> _What to produce_
Would you return the data below exactly as it stands, with every picture left out?

============================================================

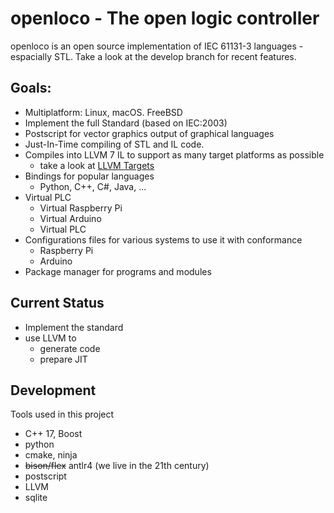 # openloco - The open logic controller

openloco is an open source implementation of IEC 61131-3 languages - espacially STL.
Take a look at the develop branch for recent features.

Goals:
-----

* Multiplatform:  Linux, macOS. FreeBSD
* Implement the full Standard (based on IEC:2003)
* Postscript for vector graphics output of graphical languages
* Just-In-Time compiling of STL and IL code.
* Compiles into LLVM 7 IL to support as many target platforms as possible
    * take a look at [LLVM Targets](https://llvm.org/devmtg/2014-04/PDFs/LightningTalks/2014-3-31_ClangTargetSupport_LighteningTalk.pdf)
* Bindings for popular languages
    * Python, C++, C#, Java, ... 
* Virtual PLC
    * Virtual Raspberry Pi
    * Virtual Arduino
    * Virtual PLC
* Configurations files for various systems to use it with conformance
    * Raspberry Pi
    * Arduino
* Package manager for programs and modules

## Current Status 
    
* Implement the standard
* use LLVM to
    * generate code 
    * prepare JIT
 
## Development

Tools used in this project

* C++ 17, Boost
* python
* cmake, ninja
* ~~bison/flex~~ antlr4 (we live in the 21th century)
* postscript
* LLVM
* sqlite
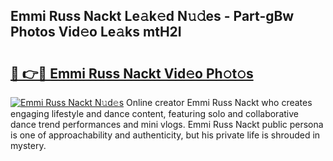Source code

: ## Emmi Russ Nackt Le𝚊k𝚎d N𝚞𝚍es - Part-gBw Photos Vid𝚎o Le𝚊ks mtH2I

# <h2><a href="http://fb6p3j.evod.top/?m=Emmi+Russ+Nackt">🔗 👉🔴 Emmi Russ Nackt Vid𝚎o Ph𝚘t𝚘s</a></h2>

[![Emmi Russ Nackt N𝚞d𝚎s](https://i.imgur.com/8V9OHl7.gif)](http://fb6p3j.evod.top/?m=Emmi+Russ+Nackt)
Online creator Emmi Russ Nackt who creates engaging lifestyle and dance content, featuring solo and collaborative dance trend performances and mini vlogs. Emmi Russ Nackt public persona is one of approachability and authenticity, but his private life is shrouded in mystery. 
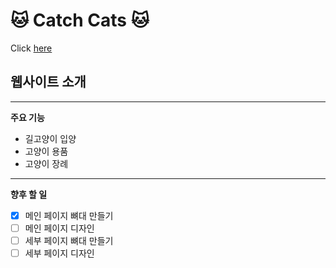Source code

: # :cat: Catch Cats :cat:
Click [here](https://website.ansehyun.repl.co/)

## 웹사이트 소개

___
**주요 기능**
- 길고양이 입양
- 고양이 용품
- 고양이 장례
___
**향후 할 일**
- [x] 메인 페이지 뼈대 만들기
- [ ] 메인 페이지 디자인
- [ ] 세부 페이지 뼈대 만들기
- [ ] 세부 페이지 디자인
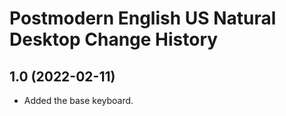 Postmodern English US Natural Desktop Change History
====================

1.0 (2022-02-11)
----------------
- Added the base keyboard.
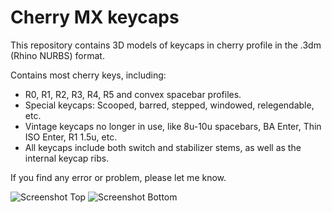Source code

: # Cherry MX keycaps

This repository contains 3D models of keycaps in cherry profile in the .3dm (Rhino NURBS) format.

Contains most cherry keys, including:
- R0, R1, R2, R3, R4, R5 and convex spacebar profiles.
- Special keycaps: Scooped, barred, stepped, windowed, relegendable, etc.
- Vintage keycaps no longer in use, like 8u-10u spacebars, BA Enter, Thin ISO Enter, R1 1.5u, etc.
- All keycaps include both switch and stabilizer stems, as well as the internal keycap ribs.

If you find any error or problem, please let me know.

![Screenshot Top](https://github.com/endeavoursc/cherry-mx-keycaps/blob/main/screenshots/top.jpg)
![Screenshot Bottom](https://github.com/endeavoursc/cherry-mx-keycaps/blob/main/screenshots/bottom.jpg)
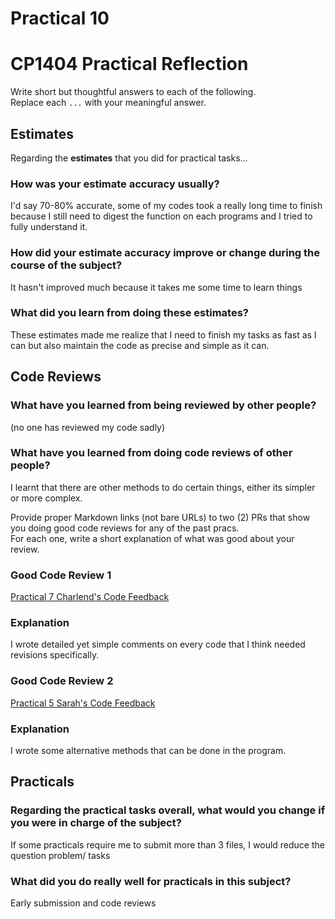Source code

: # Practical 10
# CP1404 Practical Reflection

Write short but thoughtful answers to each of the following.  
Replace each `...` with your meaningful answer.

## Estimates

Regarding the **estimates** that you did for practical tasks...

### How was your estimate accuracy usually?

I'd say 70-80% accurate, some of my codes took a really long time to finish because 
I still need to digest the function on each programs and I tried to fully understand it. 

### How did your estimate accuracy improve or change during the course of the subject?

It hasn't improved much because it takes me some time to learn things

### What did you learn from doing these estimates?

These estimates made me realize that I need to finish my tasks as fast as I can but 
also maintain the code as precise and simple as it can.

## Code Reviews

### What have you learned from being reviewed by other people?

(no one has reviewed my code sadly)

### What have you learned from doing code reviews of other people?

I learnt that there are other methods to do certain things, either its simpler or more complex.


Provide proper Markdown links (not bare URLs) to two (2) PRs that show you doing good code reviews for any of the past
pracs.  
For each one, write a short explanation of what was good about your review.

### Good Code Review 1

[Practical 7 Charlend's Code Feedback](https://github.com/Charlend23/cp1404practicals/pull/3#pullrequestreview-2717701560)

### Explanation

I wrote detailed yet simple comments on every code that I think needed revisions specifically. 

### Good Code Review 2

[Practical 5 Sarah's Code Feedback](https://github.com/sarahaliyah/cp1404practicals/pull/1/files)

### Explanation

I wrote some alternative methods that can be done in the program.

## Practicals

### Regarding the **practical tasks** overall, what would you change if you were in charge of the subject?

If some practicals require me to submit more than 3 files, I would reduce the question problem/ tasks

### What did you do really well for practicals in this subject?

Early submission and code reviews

============================================================

> _Reply_
 # openloco - The open logic controller

openloco is an open source implementation of IEC 61131-3 languages - espacially STL.
Take a look at the develop branch for recent features.

Goals:
-----

* Multiplatform:  Linux, macOS. FreeBSD
* Implement the full Standard (based on IEC:2003)
* Postscript for vector graphics output of graphical languages
* Just-In-Time compiling of STL and IL code.
* Compiles into LLVM 7 IL to support as many target platforms as possible
    * take a look at [LLVM Targets](https://llvm.org/devmtg/2014-04/PDFs/LightningTalks/2014-3-31_ClangTargetSupport_LighteningTalk.pdf)
* Bindings for popular languages
    * Python, C++, C#, Java, ... 
* Virtual PLC
    * Virtual Raspberry Pi
    * Virtual Arduino
    * Virtual PLC
* Configurations files for various systems to use it with conformance
    * Raspberry Pi
    * Arduino
* Package manager for programs and modules

## Current Status 
    
* Implement the standard
* use LLVM to
    * generate code 
    * prepare JIT
 
## Development

Tools used in this project

* C++ 17, Boost
* python
* cmake, ninja
* ~~bison/flex~~ antlr4 (we live in the 21th century)
* postscript
* LLVM
* sqlite
Source code

: ## Emmi Russ Nackt Le𝚊k𝚎d N𝚞𝚍es - Part-gBw Photos Vid𝚎o Le𝚊ks mtH2I

# <h2><a href="http://fb6p3j.evod.top/?m=Emmi+Russ+Nackt">🔗 👉🔴 Emmi Russ Nackt Vid𝚎o Ph𝚘t𝚘s</a></h2>

[![Emmi Russ Nackt N𝚞d𝚎s](https://i.imgur.com/8V9OHl7.gif)](http://fb6p3j.evod.top/?m=Emmi+Russ+Nackt)
Online creator Emmi Russ Nackt who creates engaging lifestyle and dance content, featuring solo and collaborative dance trend performances and mini vlogs. Emmi Russ Nackt public persona is one of approachability and authenticity, but his private life is shrouded in mystery. 
Source code

: # :cat: Catch Cats :cat:
Click [here](https://website.ansehyun.repl.co/)

## 웹사이트 소개

___
**주요 기능**
- 길고양이 입양
- 고양이 용품
- 고양이 장례
___
**향후 할 일**
- [x] 메인 페이지 뼈대 만들기
- [ ] 메인 페이지 디자인
- [ ] 세부 페이지 뼈대 만들기
- [ ] 세부 페이지 디자인
 Postmodern English US Natural Desktop Change History
====================

1.0 (2022-02-11)
----------------
- Added the base keyboard.
Source code

: # Cherry MX keycaps

This repository contains 3D models of keycaps in cherry profile in the .3dm (Rhino NURBS) format.

Contains most cherry keys, including:
- R0, R1, R2, R3, R4, R5 and convex spacebar profiles.
- Special keycaps: Scooped, barred, stepped, windowed, relegendable, etc.
- Vintage keycaps no longer in use, like 8u-10u spacebars, BA Enter, Thin ISO Enter, R1 1.5u, etc.
- All keycaps include both switch and stabilizer stems, as well as the internal keycap ribs.

If you find any error or problem, please let me know.

![Screenshot Top](https://github.com/endeavoursc/cherry-mx-keycaps/blob/main/screenshots/top.jpg)
![Screenshot Bottom](https://github.com/endeavoursc/cherry-mx-keycaps/blob/main/screenshots/bottom.jpg)
Source code

: # Practical 10
# CP1404 Practical Reflection

Write short but thoughtful answers to each of the following.  
Replace each `...` with your meaningful answer.

## Estimates

Regarding the **estimates** that you did for practical tasks...

### How was your estimate accuracy usually?

I'd say 70-80% accurate, some of my codes took a really long time to finish because 
I still need to digest the function on each programs and I tried to fully understand it. 

### How did your estimate accuracy improve or change during the course of the subject?

It hasn't improved much because it takes me some time to learn things

### What did you learn from doing these estimates?

These estimates made me realize that I need to finish my tasks as fast as I can but 
also maintain the code as precise and simple as it can.

## Code Reviews

### What have you learned from being reviewed by other people?

(no one has reviewed my code sadly)

### What have you learned from doing code reviews of other people?

I learnt that there are other methods to do certain things, either its simpler or more complex.


Provide proper Markdown links (not bare URLs) to two (2) PRs that show you doing good code reviews for any of the past
pracs.  
For each one, write a short explanation of what was good about your review.

### Good Code Review 1

[Practical 7 Charlend's Code Feedback](https://github.com/Charlend23/cp1404practicals/pull/3#pullrequestreview-2717701560)

### Explanation

I wrote detailed yet simple comments on every code that I think needed revisions specifically. 

### Good Code Review 2

[Practical 5 Sarah's Code Feedback](https://github.com/sarahaliyah/cp1404practicals/pull/1/files)

### Explanation

I wrote some alternative methods that can be done in the program.

## Practicals

### Regarding the **practical tasks** overall, what would you change if you were in charge of the subject?

If some practicals require me to submit more than 3 files, I would reduce the question problem/ tasks

### What did you do really well for practicals in this subject?

Early submission and code reviews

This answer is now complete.